Restarts when running tensorflow

https://github.com/tensorflow/tensorflow/issues/8858

Is NVIDIA aware of this? It seems like a driver issue.
I was able to mitigate some restarting by limiting the power to 150W according to the link. But it still restarts sometimes during high intensive tensorflow training.

Dismayed to have my brand new computer run into this issue when training intensive workloads.
Thanks.

The original poster in that thread subsequently (4-5 months later) reported this:

Now I feel confident that the issue is related to power supply.
I changed the power supply from “Corsair CX750 Builder Series ATX 80 PLUS” to “Cooler Master V1000” and don’t get the system crash anymore.”

Later, another commenter said:

Our issue turned out to be an issue with power supply as well

Later, a 3rd commenter said:

this is a power supply issue,”

Your own datapoint indicates that your observation is affected by modifying the power demand of the card.

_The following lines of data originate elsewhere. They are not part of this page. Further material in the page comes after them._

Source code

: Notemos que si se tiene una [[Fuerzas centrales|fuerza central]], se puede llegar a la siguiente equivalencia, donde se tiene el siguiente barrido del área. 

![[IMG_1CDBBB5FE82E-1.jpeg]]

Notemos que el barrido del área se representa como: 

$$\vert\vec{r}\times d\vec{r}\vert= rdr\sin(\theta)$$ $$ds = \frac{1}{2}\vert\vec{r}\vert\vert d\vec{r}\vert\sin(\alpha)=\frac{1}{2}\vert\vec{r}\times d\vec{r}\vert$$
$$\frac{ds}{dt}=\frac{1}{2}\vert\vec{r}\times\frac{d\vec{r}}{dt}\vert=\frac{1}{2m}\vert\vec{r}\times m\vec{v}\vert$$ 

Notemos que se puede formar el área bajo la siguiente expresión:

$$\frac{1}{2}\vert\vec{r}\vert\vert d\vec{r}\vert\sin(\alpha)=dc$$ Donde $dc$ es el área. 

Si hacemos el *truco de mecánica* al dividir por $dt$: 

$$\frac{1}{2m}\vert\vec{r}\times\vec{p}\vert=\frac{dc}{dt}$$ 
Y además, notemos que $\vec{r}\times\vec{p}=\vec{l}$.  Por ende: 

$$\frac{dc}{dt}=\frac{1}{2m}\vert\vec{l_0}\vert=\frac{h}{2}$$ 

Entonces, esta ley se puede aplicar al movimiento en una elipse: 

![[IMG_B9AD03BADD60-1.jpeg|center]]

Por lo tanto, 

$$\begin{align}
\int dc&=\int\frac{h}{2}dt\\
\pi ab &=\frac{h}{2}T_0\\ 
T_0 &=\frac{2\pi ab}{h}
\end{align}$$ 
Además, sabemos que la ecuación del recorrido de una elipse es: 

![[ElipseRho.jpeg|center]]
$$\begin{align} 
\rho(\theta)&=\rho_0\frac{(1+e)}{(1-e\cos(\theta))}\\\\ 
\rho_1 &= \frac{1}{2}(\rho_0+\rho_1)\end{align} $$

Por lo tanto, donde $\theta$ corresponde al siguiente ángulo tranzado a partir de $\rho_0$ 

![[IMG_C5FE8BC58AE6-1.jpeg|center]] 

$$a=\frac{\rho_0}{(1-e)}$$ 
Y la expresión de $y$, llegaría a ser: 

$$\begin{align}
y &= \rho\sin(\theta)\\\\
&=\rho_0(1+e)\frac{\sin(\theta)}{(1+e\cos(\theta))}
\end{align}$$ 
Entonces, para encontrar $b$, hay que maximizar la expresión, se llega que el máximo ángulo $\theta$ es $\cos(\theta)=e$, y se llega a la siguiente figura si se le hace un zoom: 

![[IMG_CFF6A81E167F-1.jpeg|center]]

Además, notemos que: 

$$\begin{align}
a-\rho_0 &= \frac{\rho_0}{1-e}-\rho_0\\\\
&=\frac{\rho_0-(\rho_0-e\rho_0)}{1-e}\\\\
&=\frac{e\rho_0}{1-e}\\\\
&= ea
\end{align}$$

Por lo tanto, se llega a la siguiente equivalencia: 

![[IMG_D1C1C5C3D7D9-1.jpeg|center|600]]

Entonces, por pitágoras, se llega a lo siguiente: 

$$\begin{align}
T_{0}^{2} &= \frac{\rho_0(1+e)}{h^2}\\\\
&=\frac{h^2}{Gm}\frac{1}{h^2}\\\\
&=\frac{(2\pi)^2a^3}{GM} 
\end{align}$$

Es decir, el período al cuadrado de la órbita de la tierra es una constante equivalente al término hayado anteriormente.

This doesn’t look like a driver issue to me.

The same code works on windows, same machine. That is why I said that I “felt” that it was a driver issue.
Just because the newer power supply works doesn’t mean that there is no issue - it could be just that the higher cap power supply was able to absorb the power spike.

Has NVIDIA actually investigated this?

I don’t know. If you’d like NVIDIA to investigate something, the approach I recommend is to file a bug at http://developer.nvidia.com

Sorry, where exactly do I file the bug? Is this the one?
http://surveys.nvidia.com/index.jsp?pi=6e7ea6bb4a02641fa8f07694a40f8ac6

You can use that link if you wish. It logs to an internal system, although it is not the same as our internal bug database. If you want to “file a bug” as I indicated, use these steps:

  1. Go to developer.nvidia.com
  2. If you are not already a registered developer, register to become a registered developer (“Join” link in upper right hand corner.)
  3. Wait until your registration is approved. Typically less than 48 hours.
  4. Once registration is approved, log in using your credentials. (login link in upper right corner)
  5. In the upper right hand corner, use the drop-down by your name to click on “my account”
  6. On the left hand side click on “My Bugs”
  7. On the right hand side click on “Submit a new bug”

I don’t have any particular reason to recommend one approach over the other, for this issue. If it were me personally, I would use the bug system, but that is because I use the bug system (internally) every day.

Thanks, I filed the bug report.